Relief is in sight for those parents whose wealthy ex-partners have used inventive ways to manage their affairs in order to shirk away from their child maintenance obligations.
Under the current system, if separated parents cannot agree how much child maintenance the absent parent (known as the paying parent) will pay, it is necessary for one parent to apply to the Child Maintenance Service for a statutory assessment. That assessment uses a formula based on the paying parent’s income, the number of children they are supporting and how many nights the child lives with them. However, there is a limit to what is classed as “income” for the purpose of the calculation, and furthermore the paying party’s capital assets, such as properties or cash held in bank accounts, do not feature at all.
Whilst many parents use the system without issue, there are some paying parents who are able to use their capital assets in ways to fund a lavish lifestyle but without that funding being considered as “income” within the narrow definition used by the Child Maintenance Service. This can lead to a perverse situation whereby an immensely rich paying party can enjoy a luxury lifestyle without having to pay any child maintenance whatsoever as they are assessed as having no income.
All this is about to change. On 29 November, new regulations were approved which come into effect on 13 December 2018 with the aim of closing down this loophole. Through these regulations, certain capital assets such as money, virtual currency, gold bars, land (except the payer’s main home), shares, gilts etc. with a value of at least £31,250 will feature in the maintenance calculation.

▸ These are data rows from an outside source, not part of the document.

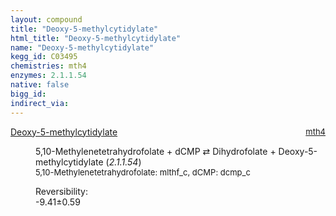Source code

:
 ```yaml
---
layout: compound
title: "Deoxy-5-methylcytidylate"
html_title: "Deoxy-5-methylcytidylate"
name: "Deoxy-5-methylcytidylate"
kegg_id: C03495
chemistries: mth4
enzymes: 2.1.1.54
native: false
bigg_id:
indirect_via:
---
```

<dl><dt class="rs-product"><a class="link-dark" data-bs-html="true" data-bs-title="KEGG: C03495" data-bs-toggle="tooltip" href="{{ site.url }}{{ site.baseurl }}/compounds/C03495">Deoxy-5-methylcytidylate</a><span style="float: right; max-width: 40%"><a class="link-dark opacity-50" href="{{ site.url }}{{ site.baseurl }}/chemistries/mth4" style="font-size: small; word-wrap: anywhere;">mth4</a></span></dt><dd><p>5,10-Methylenetetrahydrofolate + dCMP ⇄ Dihydrofolate + Deoxy-5-methylcytidylate (<i>2.1.1.54</i>)<br/><span style="font-size: small;"><span data-bs-html="true" data-bs-title="KEGG: C00143" data-bs-toggle="tooltip">5,10-Methylenetetrahydrofolate</span>: mlthf_c, <span data-bs-html="true" data-bs-title="KEGG: C00239" data-bs-toggle="tooltip">dCMP</span>: dcmp_c</span><br/><div class="reversibility_info">Reversibility: <div class="progress" style="flex-direction: row-reverse;"><div aria-valuemax="10" aria-valuemin="0" aria-valuenow="-9.412595895744584" class="progress-bar bg-success" role="progressbar" style="width: 94.13%"></div><div aria-valuemax="10" aria-valuemin="0" aria-valuenow="-9.412595895744584" class="progress-bar bg-warning" role="progressbar" style="width: 5.90%"></div></div><span>-9.41±0.59</span><div class="progress"><div aria-valuemax="10" aria-valuemin="0" aria-valuenow="-9.412595895744584" class="progress-bar bg-danger" role="progressbar" style="width: 0%"></div></div></div></p><dl></dl></dd></dl>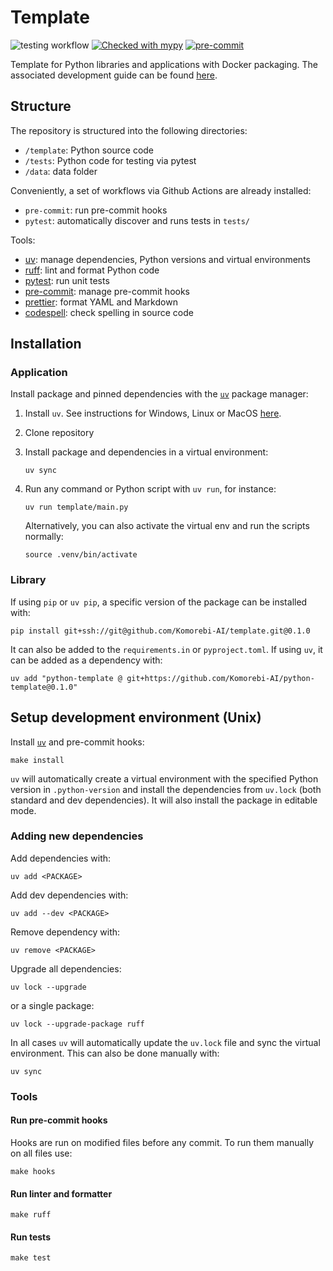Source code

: <!-- markdownlint-disable MD059 -->

# Template

![testing workflow](https://github.com/Komorebi-AI/python-template/actions/workflows/pytest.yml/badge.svg)
[![Checked with mypy](http://www.mypy-lang.org/static/mypy_badge.svg)](http://mypy-lang.org/)
[![pre-commit](https://img.shields.io/badge/pre--commit-enabled-brightgreen?logo=pre-commit&logoColor=white)](https://github.com/pre-commit/pre-commit)

Template for Python libraries and applications with Docker packaging. The associated development guide can be found [here](https://github.com/Komorebi-AI/docs/blob/main/python_dev.md).

## Structure

The repository is structured into the following directories:

- `/template`: Python source code
- `/tests`: Python code for testing via pytest
- `/data`: data folder

Conveniently, a set of workflows via Github Actions are already installed:

- `pre-commit`: run pre-commit hooks
- `pytest`: automatically discover and runs tests in `tests/`

Tools:

- [uv](https://docs.astral.sh/uv/): manage dependencies, Python versions and virtual environments
- [ruff](https://docs.astral.sh/ruff/): lint and format Python code
- [pytest](https://docs.pytest.org/en/): run unit tests
- [pre-commit](https://pre-commit.com/): manage pre-commit hooks
- [prettier](https://prettier.io/): format YAML and Markdown
- [codespell](https://github.com/codespell-project/codespell): check spelling in source code

## Installation

### Application

Install package and pinned dependencies with the [`uv`](https://docs.astral.sh/uv/) package manager:

1. Install `uv`. See instructions for Windows, Linux or MacOS [here](https://docs.astral.sh/uv/getting-started/installation/).

2. Clone repository

3. Install package and dependencies in a virtual environment:

   ```{bash}
   uv sync
   ```

4. Run any command or Python script with `uv run`, for instance:

   ```{bash}
   uv run template/main.py
   ```

   Alternatively, you can also activate the virtual env and run the scripts normally:

   ```{bash}
   source .venv/bin/activate
   ```

### Library

If using `pip` or `uv pip`, a specific version of the package can be installed with:

```{bash}
pip install git+ssh://git@github.com/Komorebi-AI/template.git@0.1.0
```

It can also be added to the `requirements.in` or `pyproject.toml`. If using `uv`, it can be added as a dependency with:

```{bash}
uv add "python-template @ git+https://github.com/Komorebi-AI/python-template@0.1.0"
```

## Setup development environment (Unix)

Install [`uv`](https://docs.astral.sh/uv/getting-started/installation/) and pre-commit hooks:

```{bash}
make install
```

`uv` will automatically create a virtual environment with the specified Python version in `.python-version` and install the dependencies from `uv.lock` (both standard and dev dependencies). It will also install the package in editable mode.

### Adding new dependencies

Add dependencies with:

```{bash}
uv add <PACKAGE>
```

Add dev dependencies with:

```{bash}
uv add --dev <PACKAGE>
```

Remove dependency with:

```{bash}
uv remove <PACKAGE>
```

Upgrade all dependencies:

```{bash}
uv lock --upgrade
```

or a single package:

```{bash}
uv lock --upgrade-package ruff
```

In all cases `uv` will automatically update the `uv.lock` file and sync the virtual environment. This can also be done manually with:

```{bash}
uv sync
```

### Tools

#### Run pre-commit hooks

Hooks are run on modified files before any commit. To run them manually on all files use:

```{bash}
make hooks
```

#### Run linter and formatter

```{bash}
make ruff
```

#### Run tests

```{bash}
make test
```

In its simplest terms, the Child Maintenance Service will take 8% of the value of that particular asset and include that figure as ‘income’ within the maintenance assessment.
The new regulations bring in various other amendments but the other key inclusion within the regulations is an ability to confiscate the passport of somebody who fails to pay what they owe in child maintenance. This is an attempt to improve the enforcement rates which have been somewhat static in recent years.
As an additional measure, if a paying parent’s gross income is assessed as being £156,000 or more, the receiving parent can apply to the court for a “top up” order and increase the maintenance they are to receive in excess of the maintenance calculation. A receiving parent whose ex-partner’s income is just below £156,000 but who has other capital assets may wish to review their maintenance provision as they may be entitled to a top up.